_Your assignment_
Keep the pictures out of the copy and print all the entries below exactly.

**** Data

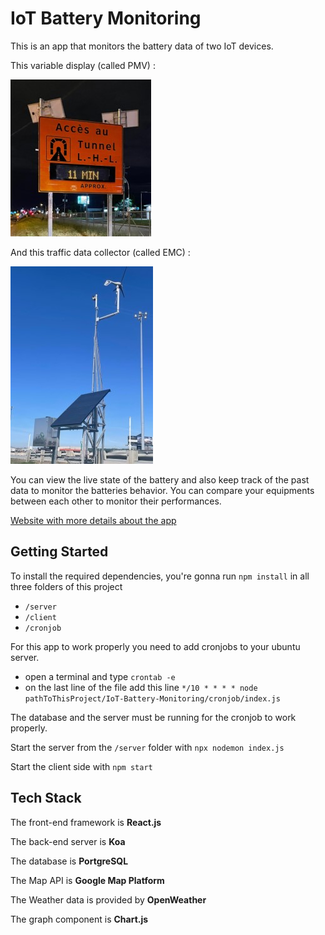 # IoT Battery Monitoring

This is an app that monitors the battery data of two IoT devices.

This variable display (called PMV) :

![](client/public/pmv.jpg)

And this traffic data collector (called EMC) : 

![](client/public/emc.jpg)

You can view the live state of the battery and also keep track of the past data to monitor the batteries behavior.
You can compare your equipments between each other to monitor their performances.

[Website with more details about the app](http://mathieuhuet.com/battery_monitoring/)


## Getting Started

To install the required dependencies, you're gonna run `npm install` in all three folders of this project
- `/server`
- `/client`
- `/cronjob`


For this app to work properly you need to add cronjobs to your ubuntu server.
- open a terminal and type `crontab -e`
- on the last line of the file add this line `*/10 * * * * node pathToThisProject/IoT-Battery-Monitoring/cronjob/index.js`

The database and the server must be running for the cronjob to work properly.

Start the server from the `/server` folder with `npx nodemon index.js`

Start the client side with `npm start`

## Tech Stack

The front-end framework is **React.js**

The back-end server is **Koa**

The database is **PortgreSQL**

The Map API is **Google Map Platform**

The Weather data is provided by **OpenWeather**

The graph component is **Chart.js**
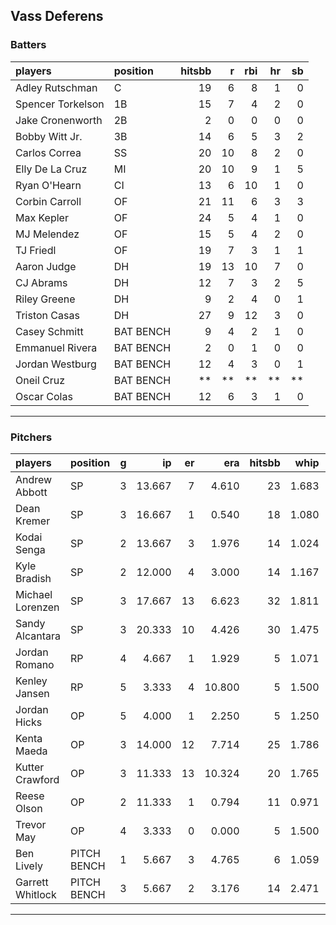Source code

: ## Vass Deferens

### Batters

 
|players           |position  | hitsbb|  r| rbi| hr| sb| 
|:-----------------|:---------|------:|--:|---:|--:|--:| 
|Adley Rutschman   |C         |     19|  6|   8|  1|  0| 
|Spencer Torkelson |1B        |     15|  7|   4|  2|  0| 
|Jake Cronenworth  |2B        |      2|  0|   0|  0|  0| 
|Bobby Witt Jr.    |3B        |     14|  6|   5|  3|  2| 
|Carlos Correa     |SS        |     20| 10|   8|  2|  0| 
|Elly De La Cruz   |MI        |     20| 10|   9|  1|  5| 
|Ryan O'Hearn      |CI        |     13|  6|  10|  1|  0| 
|Corbin Carroll    |OF        |     21| 11|   6|  3|  3| 
|Max Kepler        |OF        |     24|  5|   4|  1|  0| 
|MJ Melendez       |OF        |     15|  5|   4|  2|  0| 
|TJ Friedl         |OF        |     19|  7|   3|  1|  1| 
|Aaron Judge       |DH        |     19| 13|  10|  7|  0| 
|CJ Abrams         |DH        |     12|  7|   3|  2|  5| 
|Riley Greene      |DH        |      9|  2|   4|  0|  1| 
|Triston Casas     |DH        |     27|  9|  12|  3|  0| 
|Casey Schmitt     |BAT BENCH |      9|  4|   2|  1|  0| 
|Emmanuel Rivera   |BAT BENCH |      2|  0|   1|  0|  0| 
|Jordan Westburg   |BAT BENCH |     12|  4|   3|  0|  1| 
|Oneil Cruz        |BAT BENCH |     **| **|  **| **| **| 
|Oscar Colas       |BAT BENCH |     12|  6|   3|  1|  0| 


* * *

### Pitchers

 
|players          |position    |  g|     ip| er|    era| hitsbb|  whip| so|  w| sv| 
|:----------------|:-----------|--:|------:|--:|------:|------:|-----:|--:|--:|--:| 
|Andrew Abbott    |SP          |  3| 13.667|  7|  4.610|     23| 1.683| 16|  0|  0| 
|Dean Kremer      |SP          |  3| 16.667|  1|  0.540|     18| 1.080| 15|  1|  0| 
|Kodai Senga      |SP          |  2| 13.667|  3|  1.976|     14| 1.024| 22|  0|  0| 
|Kyle Bradish     |SP          |  2| 12.000|  4|  3.000|     14| 1.167| 14|  2|  0| 
|Michael Lorenzen |SP          |  3| 17.667| 13|  6.623|     32| 1.811| 10|  1|  0| 
|Sandy Alcantara  |SP          |  3| 20.333| 10|  4.426|     30| 1.475| 10|  1|  0| 
|Jordan Romano    |RP          |  4|  4.667|  1|  1.929|      5| 1.071|  5|  1|  1| 
|Kenley Jansen    |RP          |  5|  3.333|  4| 10.800|      5| 1.500|  2|  0|  0| 
|Jordan Hicks     |OP          |  5|  4.000|  1|  2.250|      5| 1.250|  2|  1|  1| 
|Kenta Maeda      |OP          |  3| 14.000| 12|  7.714|     25| 1.786| 12|  0|  0| 
|Kutter Crawford  |OP          |  3| 11.333| 13| 10.324|     20| 1.765| 13|  0|  0| 
|Reese Olson      |OP          |  2| 11.333|  1|  0.794|     11| 0.971| 11|  1|  0| 
|Trevor May       |OP          |  4|  3.333|  0|  0.000|      5| 1.500|  4|  0|  4| 
|Ben Lively       |PITCH BENCH |  1|  5.667|  3|  4.765|      6| 1.059|  5|  0|  0| 
|Garrett Whitlock |PITCH BENCH |  3|  5.667|  2|  3.176|     14| 2.471|  6|  0|  0| 


* * *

********

_Task answer_
 # IoT Battery Monitoring

This is an app that monitors the battery data of two IoT devices.

This variable display (called PMV) :

![](client/public/pmv.jpg)

And this traffic data collector (called EMC) : 

![](client/public/emc.jpg)

You can view the live state of the battery and also keep track of the past data to monitor the batteries behavior.
You can compare your equipments between each other to monitor their performances.

[Website with more details about the app](http://mathieuhuet.com/battery_monitoring/)


## Getting Started

To install the required dependencies, you're gonna run `npm install` in all three folders of this project
- `/server`
- `/client`
- `/cronjob`


For this app to work properly you need to add cronjobs to your ubuntu server.
- open a terminal and type `crontab -e`
- on the last line of the file add this line `*/10 * * * * node pathToThisProject/IoT-Battery-Monitoring/cronjob/index.js`

The database and the server must be running for the cronjob to work properly.

Start the server from the `/server` folder with `npx nodemon index.js`

Start the client side with `npm start`

## Tech Stack

The front-end framework is **React.js**

The back-end server is **Koa**

The database is **PortgreSQL**

The Map API is **Google Map Platform**

The Weather data is provided by **OpenWeather**

The graph component is **Chart.js**
Source code

: ## Vass Deferens

### Batters

 
|players           |position  | hitsbb|  r| rbi| hr| sb| 
|:-----------------|:---------|------:|--:|---:|--:|--:| 
|Adley Rutschman   |C         |     19|  6|   8|  1|  0| 
|Spencer Torkelson |1B        |     15|  7|   4|  2|  0| 
|Jake Cronenworth  |2B        |      2|  0|   0|  0|  0| 
|Bobby Witt Jr.    |3B        |     14|  6|   5|  3|  2| 
|Carlos Correa     |SS        |     20| 10|   8|  2|  0| 
|Elly De La Cruz   |MI        |     20| 10|   9|  1|  5| 
|Ryan O'Hearn      |CI        |     13|  6|  10|  1|  0| 
|Corbin Carroll    |OF        |     21| 11|   6|  3|  3| 
|Max Kepler        |OF        |     24|  5|   4|  1|  0| 
|MJ Melendez       |OF        |     15|  5|   4|  2|  0| 
|TJ Friedl         |OF        |     19|  7|   3|  1|  1| 
|Aaron Judge       |DH        |     19| 13|  10|  7|  0| 
|CJ Abrams         |DH        |     12|  7|   3|  2|  5| 
|Riley Greene      |DH        |      9|  2|   4|  0|  1| 
|Triston Casas     |DH        |     27|  9|  12|  3|  0| 
|Casey Schmitt     |BAT BENCH |      9|  4|   2|  1|  0| 
|Emmanuel Rivera   |BAT BENCH |      2|  0|   1|  0|  0| 
|Jordan Westburg   |BAT BENCH |     12|  4|   3|  0|  1| 
|Oneil Cruz        |BAT BENCH |     **| **|  **| **| **| 
|Oscar Colas       |BAT BENCH |     12|  6|   3|  1|  0| 


* * *

### Pitchers

 
|players          |position    |  g|     ip| er|    era| hitsbb|  whip| so|  w| sv| 
|:----------------|:-----------|--:|------:|--:|------:|------:|-----:|--:|--:|--:| 
|Andrew Abbott    |SP          |  3| 13.667|  7|  4.610|     23| 1.683| 16|  0|  0| 
|Dean Kremer      |SP          |  3| 16.667|  1|  0.540|     18| 1.080| 15|  1|  0| 
|Kodai Senga      |SP          |  2| 13.667|  3|  1.976|     14| 1.024| 22|  0|  0| 
|Kyle Bradish     |SP          |  2| 12.000|  4|  3.000|     14| 1.167| 14|  2|  0| 
|Michael Lorenzen |SP          |  3| 17.667| 13|  6.623|     32| 1.811| 10|  1|  0| 
|Sandy Alcantara  |SP          |  3| 20.333| 10|  4.426|     30| 1.475| 10|  1|  0| 
|Jordan Romano    |RP          |  4|  4.667|  1|  1.929|      5| 1.071|  5|  1|  1| 
|Kenley Jansen    |RP          |  5|  3.333|  4| 10.800|      5| 1.500|  2|  0|  0| 
|Jordan Hicks     |OP          |  5|  4.000|  1|  2.250|      5| 1.250|  2|  1|  1| 
|Kenta Maeda      |OP          |  3| 14.000| 12|  7.714|     25| 1.786| 12|  0|  0| 
|Kutter Crawford  |OP          |  3| 11.333| 13| 10.324|     20| 1.765| 13|  0|  0| 
|Reese Olson      |OP          |  2| 11.333|  1|  0.794|     11| 0.971| 11|  1|  0| 
|Trevor May       |OP          |  4|  3.333|  0|  0.000|      5| 1.500|  4|  0|  4| 
|Ben Lively       |PITCH BENCH |  1|  5.667|  3|  4.765|      6| 1.059|  5|  0|  0| 
|Garrett Whitlock |PITCH BENCH |  3|  5.667|  2|  3.176|     14| 2.471|  6|  0|  0| 


* * *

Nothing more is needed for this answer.